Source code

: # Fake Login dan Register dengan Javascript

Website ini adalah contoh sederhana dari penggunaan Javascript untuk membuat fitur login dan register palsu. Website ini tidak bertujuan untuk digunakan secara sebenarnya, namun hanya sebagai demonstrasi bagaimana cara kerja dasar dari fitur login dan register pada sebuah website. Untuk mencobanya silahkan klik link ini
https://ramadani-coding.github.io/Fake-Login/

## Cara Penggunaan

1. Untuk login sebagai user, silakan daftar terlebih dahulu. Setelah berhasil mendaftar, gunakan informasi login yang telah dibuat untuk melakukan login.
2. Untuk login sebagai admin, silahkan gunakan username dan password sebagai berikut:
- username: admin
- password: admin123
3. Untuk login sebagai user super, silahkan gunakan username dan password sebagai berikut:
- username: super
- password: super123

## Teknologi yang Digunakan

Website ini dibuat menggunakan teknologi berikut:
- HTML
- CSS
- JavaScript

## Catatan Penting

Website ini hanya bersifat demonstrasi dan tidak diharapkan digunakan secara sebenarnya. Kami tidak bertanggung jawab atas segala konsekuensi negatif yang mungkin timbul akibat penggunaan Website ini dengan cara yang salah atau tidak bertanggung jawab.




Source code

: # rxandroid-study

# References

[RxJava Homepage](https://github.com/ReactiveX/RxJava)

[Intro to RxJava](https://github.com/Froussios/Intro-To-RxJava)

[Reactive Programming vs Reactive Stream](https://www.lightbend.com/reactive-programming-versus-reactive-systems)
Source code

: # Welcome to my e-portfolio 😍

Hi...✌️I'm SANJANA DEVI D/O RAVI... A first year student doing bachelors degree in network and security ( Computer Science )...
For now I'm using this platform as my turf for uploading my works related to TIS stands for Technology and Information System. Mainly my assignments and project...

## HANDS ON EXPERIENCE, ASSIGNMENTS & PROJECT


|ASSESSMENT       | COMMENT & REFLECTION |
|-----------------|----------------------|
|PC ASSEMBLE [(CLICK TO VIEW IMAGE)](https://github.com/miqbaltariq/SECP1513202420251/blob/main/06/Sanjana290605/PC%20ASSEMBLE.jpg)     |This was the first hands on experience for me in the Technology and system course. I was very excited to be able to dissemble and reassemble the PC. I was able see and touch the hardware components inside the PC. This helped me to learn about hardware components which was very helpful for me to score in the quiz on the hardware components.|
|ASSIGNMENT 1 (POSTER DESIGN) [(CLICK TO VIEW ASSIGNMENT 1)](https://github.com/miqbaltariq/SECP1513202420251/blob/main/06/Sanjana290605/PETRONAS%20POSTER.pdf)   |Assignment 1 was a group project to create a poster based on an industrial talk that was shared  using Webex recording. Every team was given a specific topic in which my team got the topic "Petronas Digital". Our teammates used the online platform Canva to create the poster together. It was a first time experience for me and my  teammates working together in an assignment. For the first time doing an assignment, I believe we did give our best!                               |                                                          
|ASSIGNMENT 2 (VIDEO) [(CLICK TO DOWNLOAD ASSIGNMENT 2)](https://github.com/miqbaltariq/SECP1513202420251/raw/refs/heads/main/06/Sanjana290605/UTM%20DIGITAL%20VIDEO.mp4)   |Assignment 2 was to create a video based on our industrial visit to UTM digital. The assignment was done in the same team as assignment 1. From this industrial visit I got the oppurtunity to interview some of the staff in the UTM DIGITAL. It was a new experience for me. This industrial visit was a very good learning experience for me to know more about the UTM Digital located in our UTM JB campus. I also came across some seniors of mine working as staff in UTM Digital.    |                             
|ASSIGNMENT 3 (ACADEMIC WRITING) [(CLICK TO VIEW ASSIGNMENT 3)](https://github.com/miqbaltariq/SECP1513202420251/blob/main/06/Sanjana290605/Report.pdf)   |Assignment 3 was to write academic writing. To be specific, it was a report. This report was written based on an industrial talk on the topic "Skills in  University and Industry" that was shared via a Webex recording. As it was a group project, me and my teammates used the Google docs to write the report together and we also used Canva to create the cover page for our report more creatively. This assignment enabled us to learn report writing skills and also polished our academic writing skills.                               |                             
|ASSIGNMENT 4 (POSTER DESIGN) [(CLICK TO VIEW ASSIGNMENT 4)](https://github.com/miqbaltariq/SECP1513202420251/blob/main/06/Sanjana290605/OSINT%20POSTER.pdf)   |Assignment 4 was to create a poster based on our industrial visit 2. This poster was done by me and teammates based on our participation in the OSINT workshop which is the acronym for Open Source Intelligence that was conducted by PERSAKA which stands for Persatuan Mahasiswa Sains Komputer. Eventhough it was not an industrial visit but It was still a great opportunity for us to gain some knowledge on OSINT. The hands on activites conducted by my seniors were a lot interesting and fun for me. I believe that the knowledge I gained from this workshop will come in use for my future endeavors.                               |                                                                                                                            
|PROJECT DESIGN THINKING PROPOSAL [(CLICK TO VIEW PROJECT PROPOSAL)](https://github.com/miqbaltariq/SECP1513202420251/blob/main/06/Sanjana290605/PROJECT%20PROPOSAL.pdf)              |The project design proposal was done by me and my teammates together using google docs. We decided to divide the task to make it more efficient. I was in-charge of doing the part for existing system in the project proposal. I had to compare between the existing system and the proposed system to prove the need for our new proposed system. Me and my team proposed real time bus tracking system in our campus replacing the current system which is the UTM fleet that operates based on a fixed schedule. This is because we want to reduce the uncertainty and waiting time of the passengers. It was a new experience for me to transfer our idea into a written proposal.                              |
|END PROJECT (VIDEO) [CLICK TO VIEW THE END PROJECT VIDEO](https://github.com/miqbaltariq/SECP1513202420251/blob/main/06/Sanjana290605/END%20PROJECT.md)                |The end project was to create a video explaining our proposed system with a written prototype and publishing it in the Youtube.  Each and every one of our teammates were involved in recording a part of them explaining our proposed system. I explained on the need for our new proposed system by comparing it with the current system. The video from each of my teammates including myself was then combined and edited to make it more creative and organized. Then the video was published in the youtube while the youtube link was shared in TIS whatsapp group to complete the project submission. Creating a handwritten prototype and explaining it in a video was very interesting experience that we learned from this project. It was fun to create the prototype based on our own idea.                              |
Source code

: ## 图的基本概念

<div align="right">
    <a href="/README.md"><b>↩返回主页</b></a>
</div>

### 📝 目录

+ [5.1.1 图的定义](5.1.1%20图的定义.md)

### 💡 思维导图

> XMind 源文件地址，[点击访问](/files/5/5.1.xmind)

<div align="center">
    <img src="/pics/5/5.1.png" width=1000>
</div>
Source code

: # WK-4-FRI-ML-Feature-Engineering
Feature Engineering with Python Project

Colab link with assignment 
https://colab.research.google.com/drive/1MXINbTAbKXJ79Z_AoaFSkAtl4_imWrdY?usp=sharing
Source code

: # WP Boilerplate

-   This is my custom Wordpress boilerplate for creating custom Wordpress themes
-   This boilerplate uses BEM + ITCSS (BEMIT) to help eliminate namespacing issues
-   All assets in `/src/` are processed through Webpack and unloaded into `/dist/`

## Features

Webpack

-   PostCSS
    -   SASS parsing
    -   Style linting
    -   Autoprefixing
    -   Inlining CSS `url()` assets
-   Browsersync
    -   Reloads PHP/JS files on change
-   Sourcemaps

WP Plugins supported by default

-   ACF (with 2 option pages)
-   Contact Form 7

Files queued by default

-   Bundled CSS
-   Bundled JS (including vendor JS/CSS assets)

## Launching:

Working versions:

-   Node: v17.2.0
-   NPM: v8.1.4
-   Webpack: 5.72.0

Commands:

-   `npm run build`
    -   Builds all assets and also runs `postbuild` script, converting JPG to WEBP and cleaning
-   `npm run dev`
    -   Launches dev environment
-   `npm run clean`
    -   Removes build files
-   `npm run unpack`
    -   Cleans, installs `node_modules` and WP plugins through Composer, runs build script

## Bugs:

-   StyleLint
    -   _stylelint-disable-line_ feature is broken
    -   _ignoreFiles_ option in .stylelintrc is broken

■ EXERCISE REQUIREMENTS
In full and without changes, copy the entries above.

■ YOUR SOLUTION
Source code

: # Fake Login dan Register dengan Javascript

Website ini adalah contoh sederhana dari penggunaan Javascript untuk membuat fitur login dan register palsu. Website ini tidak bertujuan untuk digunakan secara sebenarnya, namun hanya sebagai demonstrasi bagaimana cara kerja dasar dari fitur login dan register pada sebuah website. Untuk mencobanya silahkan klik link ini
https://ramadani-coding.github.io/Fake-Login/

## Cara Penggunaan

1. Untuk login sebagai user, silakan daftar terlebih dahulu. Setelah berhasil mendaftar, gunakan informasi login yang telah dibuat untuk melakukan login.
2. Untuk login sebagai admin, silahkan gunakan username dan password sebagai berikut:
- username: admin
- password: admin123
3. Untuk login sebagai user super, silahkan gunakan username dan password sebagai berikut:
- username: super
- password: super123

## Teknologi yang Digunakan

Website ini dibuat menggunakan teknologi berikut:
- HTML
- CSS
- JavaScript

## Catatan Penting

Website ini hanya bersifat demonstrasi dan tidak diharapkan digunakan secara sebenarnya. Kami tidak bertanggung jawab atas segala konsekuensi negatif yang mungkin timbul akibat penggunaan Website ini dengan cara yang salah atau tidak bertanggung jawab.




Source code

: # rxandroid-study

# References

[RxJava Homepage](https://github.com/ReactiveX/RxJava)

[Intro to RxJava](https://github.com/Froussios/Intro-To-RxJava)

[Reactive Programming vs Reactive Stream](https://www.lightbend.com/reactive-programming-versus-reactive-systems)
Source code

: # Welcome to my e-portfolio 😍

Hi...✌️I'm SANJANA DEVI D/O RAVI... A first year student doing bachelors degree in network and security ( Computer Science )...
For now I'm using this platform as my turf for uploading my works related to TIS stands for Technology and Information System. Mainly my assignments and project...

## HANDS ON EXPERIENCE, ASSIGNMENTS & PROJECT


|ASSESSMENT       | COMMENT & REFLECTION |
|-----------------|----------------------|
|PC ASSEMBLE [(CLICK TO VIEW IMAGE)](https://github.com/miqbaltariq/SECP1513202420251/blob/main/06/Sanjana290605/PC%20ASSEMBLE.jpg)     |This was the first hands on experience for me in the Technology and system course. I was very excited to be able to dissemble and reassemble the PC. I was able see and touch the hardware components inside the PC. This helped me to learn about hardware components which was very helpful for me to score in the quiz on the hardware components.|
|ASSIGNMENT 1 (POSTER DESIGN) [(CLICK TO VIEW ASSIGNMENT 1)](https://github.com/miqbaltariq/SECP1513202420251/blob/main/06/Sanjana290605/PETRONAS%20POSTER.pdf)   |Assignment 1 was a group project to create a poster based on an industrial talk that was shared  using Webex recording. Every team was given a specific topic in which my team got the topic "Petronas Digital". Our teammates used the online platform Canva to create the poster together. It was a first time experience for me and my  teammates working together in an assignment. For the first time doing an assignment, I believe we did give our best!                               |                                                          
|ASSIGNMENT 2 (VIDEO) [(CLICK TO DOWNLOAD ASSIGNMENT 2)](https://github.com/miqbaltariq/SECP1513202420251/raw/refs/heads/main/06/Sanjana290605/UTM%20DIGITAL%20VIDEO.mp4)   |Assignment 2 was to create a video based on our industrial visit to UTM digital. The assignment was done in the same team as assignment 1. From this industrial visit I got the oppurtunity to interview some of the staff in the UTM DIGITAL. It was a new experience for me. This industrial visit was a very good learning experience for me to know more about the UTM Digital located in our UTM JB campus. I also came across some seniors of mine working as staff in UTM Digital.    |                             
|ASSIGNMENT 3 (ACADEMIC WRITING) [(CLICK TO VIEW ASSIGNMENT 3)](https://github.com/miqbaltariq/SECP1513202420251/blob/main/06/Sanjana290605/Report.pdf)   |Assignment 3 was to write academic writing. To be specific, it was a report. This report was written based on an industrial talk on the topic "Skills in  University and Industry" that was shared via a Webex recording. As it was a group project, me and my teammates used the Google docs to write the report together and we also used Canva to create the cover page for our report more creatively. This assignment enabled us to learn report writing skills and also polished our academic writing skills.                               |                             
|ASSIGNMENT 4 (POSTER DESIGN) [(CLICK TO VIEW ASSIGNMENT 4)](https://github.com/miqbaltariq/SECP1513202420251/blob/main/06/Sanjana290605/OSINT%20POSTER.pdf)   |Assignment 4 was to create a poster based on our industrial visit 2. This poster was done by me and teammates based on our participation in the OSINT workshop which is the acronym for Open Source Intelligence that was conducted by PERSAKA which stands for Persatuan Mahasiswa Sains Komputer. Eventhough it was not an industrial visit but It was still a great opportunity for us to gain some knowledge on OSINT. The hands on activites conducted by my seniors were a lot interesting and fun for me. I believe that the knowledge I gained from this workshop will come in use for my future endeavors.                               |                                                                                                                            
|PROJECT DESIGN THINKING PROPOSAL [(CLICK TO VIEW PROJECT PROPOSAL)](https://github.com/miqbaltariq/SECP1513202420251/blob/main/06/Sanjana290605/PROJECT%20PROPOSAL.pdf)              |The project design proposal was done by me and my teammates together using google docs. We decided to divide the task to make it more efficient. I was in-charge of doing the part for existing system in the project proposal. I had to compare between the existing system and the proposed system to prove the need for our new proposed system. Me and my team proposed real time bus tracking system in our campus replacing the current system which is the UTM fleet that operates based on a fixed schedule. This is because we want to reduce the uncertainty and waiting time of the passengers. It was a new experience for me to transfer our idea into a written proposal.                              |
|END PROJECT (VIDEO) [CLICK TO VIEW THE END PROJECT VIDEO](https://github.com/miqbaltariq/SECP1513202420251/blob/main/06/Sanjana290605/END%20PROJECT.md)                |The end project was to create a video explaining our proposed system with a written prototype and publishing it in the Youtube.  Each and every one of our teammates were involved in recording a part of them explaining our proposed system. I explained on the need for our new proposed system by comparing it with the current system. The video from each of my teammates including myself was then combined and edited to make it more creative and organized. Then the video was published in the youtube while the youtube link was shared in TIS whatsapp group to complete the project submission. Creating a handwritten prototype and explaining it in a video was very interesting experience that we learned from this project. It was fun to create the prototype based on our own idea.                              |
Source code

: ## 图的基本概念

<div align="right">
    <a href="/README.md"><b>↩返回主页</b></a>
</div>

### 📝 目录

+ [5.1.1 图的定义](5.1.1%20图的定义.md)

### 💡 思维导图

> XMind 源文件地址，[点击访问](/files/5/5.1.xmind)

<div align="center">
    <img src="/pics/5/5.1.png" width=1000>
</div>
Source code

: # WK-4-FRI-ML-Feature-Engineering
Feature Engineering with Python Project

Colab link with assignment 
https://colab.research.google.com/drive/1MXINbTAbKXJ79Z_AoaFSkAtl4_imWrdY?usp=sharing
Source code

: # WP Boilerplate

-   This is my custom Wordpress boilerplate for creating custom Wordpress themes
-   This boilerplate uses BEM + ITCSS (BEMIT) to help eliminate namespacing issues
-   All assets in `/src/` are processed through Webpack and unloaded into `/dist/`

## Features

Webpack

-   PostCSS
    -   SASS parsing
    -   Style linting
    -   Autoprefixing
    -   Inlining CSS `url()` assets
-   Browsersync
    -   Reloads PHP/JS files on change
-   Sourcemaps

WP Plugins supported by default

-   ACF (with 2 option pages)
-   Contact Form 7

Files queued by default

-   Bundled CSS
-   Bundled JS (including vendor JS/CSS assets)

## Launching:

Working versions:

-   Node: v17.2.0
-   NPM: v8.1.4
-   Webpack: 5.72.0

Commands:

-   `npm run build`
    -   Builds all assets and also runs `postbuild` script, converting JPG to WEBP and cleaning
-   `npm run dev`
    -   Launches dev environment
-   `npm run clean`
    -   Removes build files
-   `npm run unpack`
    -   Cleans, installs `node_modules` and WP plugins through Composer, runs build script

## Bugs:

-   StyleLint
    -   _stylelint-disable-line_ feature is broken
    -   _ignoreFiles_ option in .stylelintrc is broken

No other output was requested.